Çiçek Abbas filminde Şener Şen ve İlyas Salman'ın oynadıkları karakterlerin kuklalarını yapmıştım. Yakında Yeşilçam'ın tüm karekterlerinin kuklalarını yapacağım. Yeşilçam filmlerini çok seviyorum ama
Selvi Boylum Al Yazmalım'ın bendeki yeri ayrı. Şimdi o filmin karakterlerinden kuklalarda sıra; Türkan Şoray ve Kadir İnanır... Ve tabii Hülya Koçyiğit ve diğerleri... En büyük hedefim ve hayalim Yeşilçam serisi" diyor. "Dışarıdan kendime bakamıyorum" diyen Akpınar terzi kendi söküğünü dikemez misali bir tek kendi kuklasını yapamıyor. Bir de prensip gereği çocuklarınkini: "Çocuklar her hafta, her ay büyüyüp değişiyor. En az 18 yaş olmadan kişiye özel kukla yapmıyorum" diyen Akpınar, kuklaları yaparken büyük bir emek gerektiğinden söz etmeden de geçmiyor: "Kişiye özel kuklalar için fotoğraflara bakıp yüzlerini yaparken kaş, göz ya da burnun birebir aynısını yapmıyorum.
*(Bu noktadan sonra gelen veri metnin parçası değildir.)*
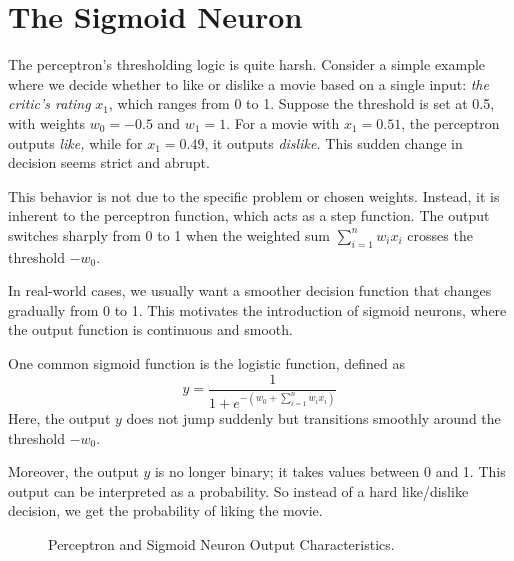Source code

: \section{The Sigmoid Neuron}

The perceptron's thresholding logic is quite harsh. Consider a simple example where we decide whether to like or dislike a movie based on a single input: \textit{the critic's rating} \( x_1 \), which ranges from 0 to 1. Suppose the threshold is set at 0.5, with weights \( w_0 = -0.5 \) and \( w_1 = 1 \). For a movie with \( x_1 = 0.51 \), the perceptron outputs \textit{like,} while for \( x_1 = 0.49 \), it outputs \textit{dislike.} This sudden change in decision seems strict and abrupt.

This behavior is not due to the specific problem or chosen weights. Instead, it is inherent to the perceptron function, which acts as a step function. The output switches sharply from 0 to 1 when the weighted sum
\(
\sum_{i=1}^n w_i x_i
\)
crosses the threshold \(-w_0\).

In real-world cases, we usually want a smoother decision function that changes gradually from 0 to 1. This motivates the introduction of sigmoid neurons, where the output function is continuous and smooth.

One common sigmoid function is the logistic function, defined as
\[
y = \frac{1}{1 + e^{-(w_0 + \sum_{i=1}^n w_i x_i)}}
\]
Here, the output \( y \) does not jump suddenly but transitions smoothly around the threshold \(-w_0\).

Moreover, the output \( y \) is no longer binary; it takes values between 0 and 1. This output can be interpreted as a probability. So instead of a hard like/dislike decision, we get the probability of liking the movie.

\begin{figure}[ht]
    \centering
    \caption{Perceptron and Sigmoid Neuron Output Characteristics.}
    \label{fig:step-sigmoid}
\end{figure}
Sanatçı gözüyle kişinin özelliklerini abartarak oluşturuyorum."
GELİN, DAMAT KUKLALARI TREND
Atölyesi zeytin, kestane, fireke ve ceviz gibi çeşit çeşit ağaçtan ahşaplarla dolu. "Yumuşak olduğu için kukla en iyi ıhlamurdan yapılır" diyen Akpınar: "Ahşabı oymak zor. Kuklayı fazla yontarsanız geri dönüşü olmaz. Yeniden başlamak zorunda kalırsınız. Bir kukla bir hafta gibi bir sürede ortaya çıkıyor" diyor. Ücreti 500 TL'den başlayıp 1000 TL'ye kadar çıkan kuklaların boyu 60-100 cm arasında değişiyor. Kişiye özel kuklalara en çok doğum günleri, sevgililer günü, evlilik yıldönümleri için talep oluyor. Son trend gelin ve damat kuklaları. Kukla yapımını öğrenmek isteyen de çok kişi varmış. Ama o bu isteğe karşılık veremiyor: "Gelecekte kukla yapımını öğretmek için elimden geleni yapacağım!" diyen Akpınar, alıyor eline ipli dansöz kuklasını, müzik eşliğinde atölyede oynatıyor. Mahalleli meraklı bakışlarla atölyenin önüne doluşuyor. O "Kuklalara hayat vermeye ve oynatmaya devam edeceğim" diyor.